Seven years ago today I was
hit by a car while jogging. I broke my pelvis, tore the tendons in my left
knee, fractured the back of my skull—and, as a result, lost my sense of smell.
For a long time, I wasn’t okay. Not physically, not emotionally. In an instant,
everything had changed. I was 22 years old.
I write about the
anniversary of the accident almost every year. I write about it in the same way, even.
Short, staccato statements. (Hit by a car. Fractured the back of my skull. Lost
my sense of smell.) I’ve thought about the events of that drizzly late-August
morning often. I’ve talked about them. I’ve written about them. So much, in
fact, it’s difficult for me to remember what happened before all happenings
began to exist in the concrete netherworld of typeset and paper.
But every year I like to
take a moment to remember where I came from, and how far I’ve come. I
recovered, of course, as you all know—slowly, cautiously, but completely. I’m
lucky. I’m so lucky sometimes it hurts. For me, August 30th is an emotional
anniversary. It’s also a physical one. If I close my eyes and take a few deep
breaths, I can feel it in my bones—in the ridge of my pelvis, in the contours
of my skull.
Last year, yesterday, I
wrote about a dinner that I cooked for my father, stepmother, and Matt. A
heaping bowl of spaghetti sauced with little more than the luscious raw
tomatoes of August, the bite of a bit of arugula and red onion, a few glugs of
olive oil and some grated Parmesan cheese.
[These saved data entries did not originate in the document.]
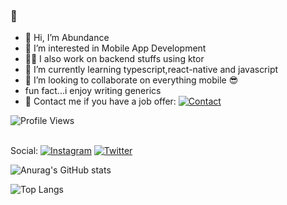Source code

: ### 🐶

- 👋  Hi, I’m Abundance
- 👀  I’m interested in Mobile App Development
- 🤘🏾  I also work on backend stuffs using ktor
- 🌱  I’m currently learning typescript,react-native and javascript
- 💞️  I’m looking to collaborate on everything mobile 😎
- fun fact...i enjoy writing generics
- 🦅  Contact me if you have a job offer: [![Contact](https://img.shields.io/badge/Email-xplendo@gmail.com-orange?labelColor=black)](mailto:xplendo@gmail.com)

![Profile Views](https://komarev.com/ghpvc/?username=AbGhost-cyber)

</br>Social: [![Instagram](https://img.shields.io/badge/Instagram-Developer%20journey-blueviolet?logo=Instagram&logoColor=blueviolet&labelColor=black)](https://www.instagram.com/dremo.dev/) [![Twitter](https://img.shields.io/badge/Twitter-Send%20me%20a%20message-blue?logo=Twitter&logoColor=blue&labelColor=black)](https://twitter.com/abdremo1) 

![Anurag's GitHub stats](https://github-readme-stats.vercel.app/api?username=AbGhost-cyber&show_icons=true&theme=vue&hide_border=true&count_private=true&bg_color=101013&title_color=00DCA8&text_color=FDFCFF)

![Top Langs](https://github-readme-stats.vercel.app/api/top-langs/?username=AbGhost-cyber&layout=compact&show_icons=true&theme=vue&hide_border=true&count_private=true&bg_color=101013&title_color=00DCA8&text_color=FDFCFF)

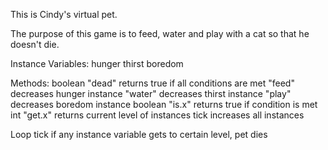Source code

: This is Cindy's virtual pet.

The purpose of this game is to feed, water and play with a cat so that he doesn't die.

Instance Variables: 
hunger
thirst
boredom

Methods: 
boolean "dead" returns true if all conditions are met
"feed" decreases hunger instance
"water" decreases thirst instance
"play" decreases boredom instance
boolean "is.x" returns true if condition is met
int "get.x" returns current level of instances
tick increases all instances

Loop tick if any instance variable gets to certain level, pet dies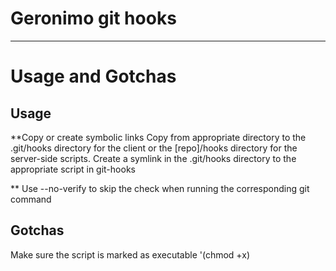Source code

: # Geronimo git hooks

---

# Usage and Gotchas

## Usage

**Copy or create symbolic links 
 Copy from appropriate directory to the .git/hooks directory for the client or the [repo]/hooks directory for the server-side scripts.
 Create a symlink in the .git/hooks directory to the appropriate script in git-hooks
  
** Use --no-verify to skip the check when running the corresponding git command

## Gotchas 

Make sure the script is marked as executable '(chmod +x)
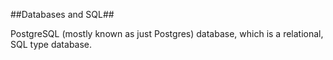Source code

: ##Databases and SQL##

PostgreSQL (mostly known as just Postgres) database, which is a relational, SQL type database.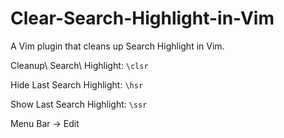# Clear-Search-Highlight-in-Vim
A Vim plugin that cleans up Search Highlight in Vim.

Cleanup\ Search\ Highlight: `\clsr`

Hide Last Search Highlight: `\hsr`

Show Last Search Highlight: `\ssr`

Menu Bar -> Edit
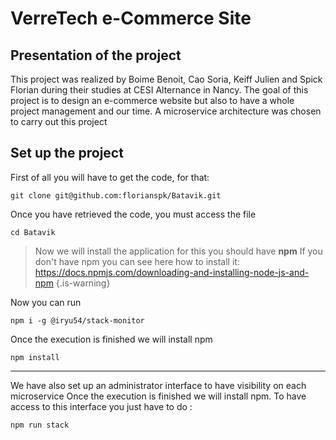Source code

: # VerreTech e-Commerce Site   

## Presentation of the project

This project was realized by Boime Benoit, Cao Soria, Keiff Julien and Spick Florian during their studies at CESI Alternance in Nancy. The goal of this project is to design an e-commerce website but also to have a whole project management and our time. A microservice architecture was chosen to carry out this project


## Set up the project

First of all you will have to get the code, for that:

`git clone git@github.com:florianspk/Batavik.git`

Once you have retrieved the code, you must access the file 

`cd Batavik`

> Now we will install the application for this you should have **npm** If you don't have npm you can see here how to install it: https://docs.npmjs.com/downloading-and-installing-node-js-and-npm
{.is-warning}

Now you can run

`npm i -g @iryu54/stack-monitor`

Once the execution is finished we will install npm

`npm install`

---

We have also set up an administrator interface to have visibility on each microservice 
Once the execution is finished we will install npm.
To have access to this interface you just have to do : 

`npm run stack`

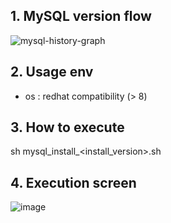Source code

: ## 1. MySQL version flow
![mysql-history-graph](https://github.com/khkwon01/MySQL_install/assets/8789421/a972886c-d90e-4c06-9169-87f8c13b299a)

## 2. Usage env
- os : redhat compatibility (> 8)

## 3. How to execute   
sh mysql_install_<install_version>.sh

## 4. Execution screen
![image](https://github.com/khkwon01/MySQL_install/assets/8789421/258cffa5-a1c4-42a1-b474-907a39755d54)
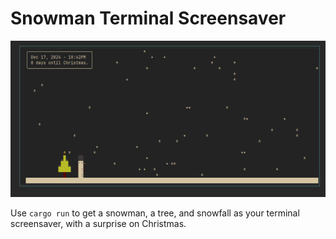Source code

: # Snowman Terminal Screensaver

![](screenshot.png)

Use `cargo run` to get a snowman, a tree, and snowfall as your terminal screensaver, with a surprise on Christmas.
I made the same dish again
last night for some friends. I hadn’t realized the symmetry of the dates. But
it’s not the first time this has happened. In 2009 and 2010 I baked the same
plum cake, a simple butter cake that made my kitchen smell sweet and warm, like
fruit and caramel and autumn.
And today, as I sit at my
kitchen table on this sunny August morning, that feels right. Who am I if I’m
not circling back to my past—to events in my past, to the people of my past, to
the smells and tastes and flavors of my past? These are the things that have
made me who I am. What I am. Where I am. Whether monumental accidents or simple
late-summer meals: this is where I’ll return, even as I move forward.